Life of a trailblazer: Why Kim Ng, the first woman hired as an MLB GM, always kept going
A few decades pass. Then, and it’s almost astonishing, she’s a few days short of her 52nd birthday. The days in between were about the job, this task and then the next, making this team better and then another, then growing the game, sometimes by riding along with it, sometimes by taking hold and dragging it another few inches.
The game could be a joy and the game could be stubborn, ever depending on the day and its mood. It is cruel. It has a sense of humor. The game is so beautiful on a winter’s day on a ballfield outside Santo Domingo it’d about make you cry. Dozens of skinny 16-year-olds with loose arms and looser smiles had packed up and gone home, many to dream of professional contracts and easier lives.
At the end of that long day, Kim Ng was hungry. We agreed to meet in the hotel lobby at dinnertime. There was a restaurant somewhere in the city we’d been told to try. Days before, a hotel bartender had warned, “Don’t leave the hotel after dark.”
“But…,” I’d said.
“No,” he’d said. “Don’t.”
So we climbed into the back of a waiting taxi and told him the name of the restaurant.
“Thirty dollars,” he said. “American. Pay first.”
That was a lot. The place was farther than we’d thought, we supposed. We also weren’t going to walk. We nodded.
The man turned the key. The car rattled and shook and started. He shifted into first gear and we were off. After half a block, he pulled to the curb and stopped. He’d never gotten into second gear. He waved his hand to the right. Our restaurant.
“Here,” he said triumphantly, as though we’d just jumped through a ring of fire and landed safely.
First there was only the sound of the unhealthy engine. We looked at each other. Then, laughter. We’d been got and got good. Our $30 was deep in this man’s pocket. We were maybe 250 feet from the front door of the hotel. We could’ve run it faster. And cheaper.
Dinner was great. The walk back was uneventful. The 30 bucks expensed.
Many years later, on a Friday morning in November 2020, Kim Ng was announced as general manager of the Miami Marlins. She’d be the first woman to run a major North American sports franchise. This was a historic day.
And what came to me was that taxi ride in that foreign place. You get in, pay your dues, roll down the windows and then see where it takes you.
An intern at MLB headquarters.
Front offices for the Chicago White Sox, New York Yankees and Los Angeles Dodgers.
Nearly a decade back with MLB, running international operations, encouraging more girls and boys to play, seeking diversity and inclusion.
The next job, the ones she wanted, went to someone else. To people who looked the same and talked the same and were educated the same, to the old and new standard of who — and what — was supposed to run a baseball team. Kim Ng kept showing up. She kept getting in, paying her dues, rolling down her window. It wasn’t her courage she’d question, but perhaps that of the old men who made these hires, the system that made these hires, the culture she’d given herself over to and took hold of and dragged another few inches.

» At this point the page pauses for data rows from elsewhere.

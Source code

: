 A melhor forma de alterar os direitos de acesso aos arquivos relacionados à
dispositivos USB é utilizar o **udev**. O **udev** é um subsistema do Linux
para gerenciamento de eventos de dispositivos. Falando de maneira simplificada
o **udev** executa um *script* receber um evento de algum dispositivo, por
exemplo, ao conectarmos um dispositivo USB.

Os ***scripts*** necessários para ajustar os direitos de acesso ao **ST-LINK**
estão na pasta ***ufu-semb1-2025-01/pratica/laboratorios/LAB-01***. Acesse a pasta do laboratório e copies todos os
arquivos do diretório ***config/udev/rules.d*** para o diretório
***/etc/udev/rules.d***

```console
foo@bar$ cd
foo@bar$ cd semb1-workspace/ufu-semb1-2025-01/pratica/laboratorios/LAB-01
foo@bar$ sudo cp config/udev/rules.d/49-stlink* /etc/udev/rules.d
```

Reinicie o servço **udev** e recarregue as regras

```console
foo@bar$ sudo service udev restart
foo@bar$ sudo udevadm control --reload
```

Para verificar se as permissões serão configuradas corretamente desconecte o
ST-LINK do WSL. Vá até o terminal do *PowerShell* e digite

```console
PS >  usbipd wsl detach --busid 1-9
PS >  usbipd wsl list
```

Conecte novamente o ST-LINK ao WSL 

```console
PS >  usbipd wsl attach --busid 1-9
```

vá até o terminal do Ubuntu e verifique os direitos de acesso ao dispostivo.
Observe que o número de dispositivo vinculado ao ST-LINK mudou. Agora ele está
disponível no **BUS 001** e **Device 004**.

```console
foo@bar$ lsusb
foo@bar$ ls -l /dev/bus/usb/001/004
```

A text message arrived from a longtime baseball man, a friend of Ng’s who in one place or another had stood alongside her.
“I couldn’t be happier,” he said. “So proud.”
And that was it, right? A little proud that Derek Jeter and the Marlins and baseball had made the right hire. Far more proud that Kim Ng had kept stacking honest days upon honest days, had run off too many resumes to remember anymore, had looked into the eyes of a few of those old men and just knew it’d be the last time they talked about that job, and kept going. Kept learning. Kept sacrificing. Kept watching men with half her resume land twice her job. And kept coming back the next day, because she was her and she was good at it and that was the job and she was … qualified.
A dozen years ago, we’d sat in the stands at Dodger Stadium kicking around the idea she’d one day be a general manager and what that would mean.
“See,” she’d said, “it’s your assumption when you say, ‘There’s no one like you.’ There are people like me. There are people that grew up loving baseball. There are people that work their way up from being interns. There are people that have been assistant general managers for a long time that eventually do become general managers. So there are people like me. Or, I am like other people.
“I can’t necessarily go through life thinking that I’m different. I don’t know where that gets me, really.”
That is the journey. Today, it is the trailblazer’s journey. Some days it won’t get you all the way down the block. Others, man, imagine the places you’ll see. Imagine the things you’ll do. Imagine the people you’ll inspire. Imagine the things you’ll build. Imagine who’s got next.
It took too long. Far, far too long. It’s here now. Better roll down the window.